WHAT YOU ARE ASKED TO DO — Your task is to find every line in the records that holds the string "xref" and copy it.

Stored data —
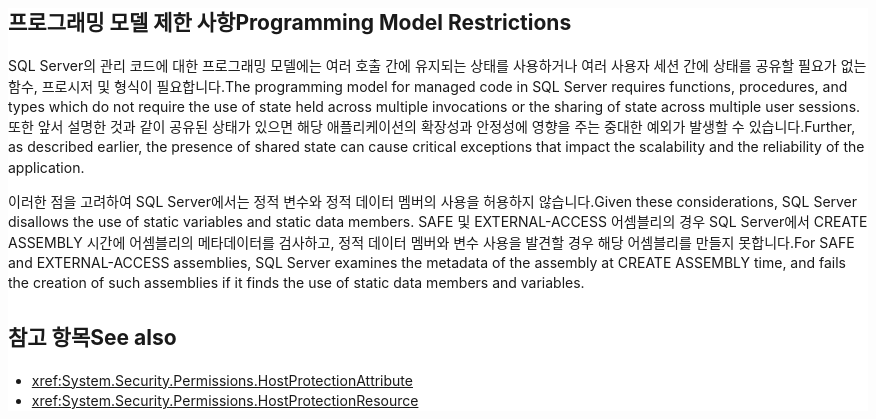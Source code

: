 ## <a name="programming-model-restrictions"></a><span data-ttu-id="3b5ce-346">프로그래밍 모델 제한 사항</span><span class="sxs-lookup"><span data-stu-id="3b5ce-346">Programming Model Restrictions</span></span>  

 <span data-ttu-id="3b5ce-347">SQL Server의 관리 코드에 대한 프로그래밍 모델에는 여러 호출 간에 유지되는 상태를 사용하거나 여러 사용자 세션 간에 상태를 공유할 필요가 없는 함수, 프로시저 및 형식이 필요합니다.</span><span class="sxs-lookup"><span data-stu-id="3b5ce-347">The programming model for managed code in SQL Server requires functions, procedures, and types which do not require the use of state held across multiple invocations or the sharing of state across multiple user sessions.</span></span> <span data-ttu-id="3b5ce-348">또한 앞서 설명한 것과 같이 공유된 상태가 있으면 해당 애플리케이션의 확장성과 안정성에 영향을 주는 중대한 예외가 발생할 수 있습니다.</span><span class="sxs-lookup"><span data-stu-id="3b5ce-348">Further, as described earlier, the presence of shared state can cause critical exceptions that impact the scalability and the reliability of the application.</span></span>  
  
 <span data-ttu-id="3b5ce-349">이러한 점을 고려하여 SQL Server에서는 정적 변수와 정적 데이터 멤버의 사용을 허용하지 않습니다.</span><span class="sxs-lookup"><span data-stu-id="3b5ce-349">Given these considerations, SQL Server disallows the use of static variables and static data members.</span></span> <span data-ttu-id="3b5ce-350">SAFE 및 EXTERNAL-ACCESS 어셈블리의 경우 SQL Server에서 CREATE ASSEMBLY 시간에 어셈블리의 메타데이터를 검사하고, 정적 데이터 멤버와 변수 사용을 발견할 경우 해당 어셈블리를 만들지 못합니다.</span><span class="sxs-lookup"><span data-stu-id="3b5ce-350">For SAFE and EXTERNAL-ACCESS assemblies, SQL Server examines the metadata of the assembly at CREATE ASSEMBLY time, and fails the creation of such assemblies if it finds the use of static data members and variables.</span></span>  
  
## <a name="see-also"></a><span data-ttu-id="3b5ce-351">참고 항목</span><span class="sxs-lookup"><span data-stu-id="3b5ce-351">See also</span></span>

- <xref:System.Security.Permissions.HostProtectionAttribute>
- <xref:System.Security.Permissions.HostProtectionResource>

ANSWER TO THE PROBLEM —
- <xref:System.Security.Permissions.HostProtectionAttribute>
- <xref:System.Security.Permissions.HostProtectionResource>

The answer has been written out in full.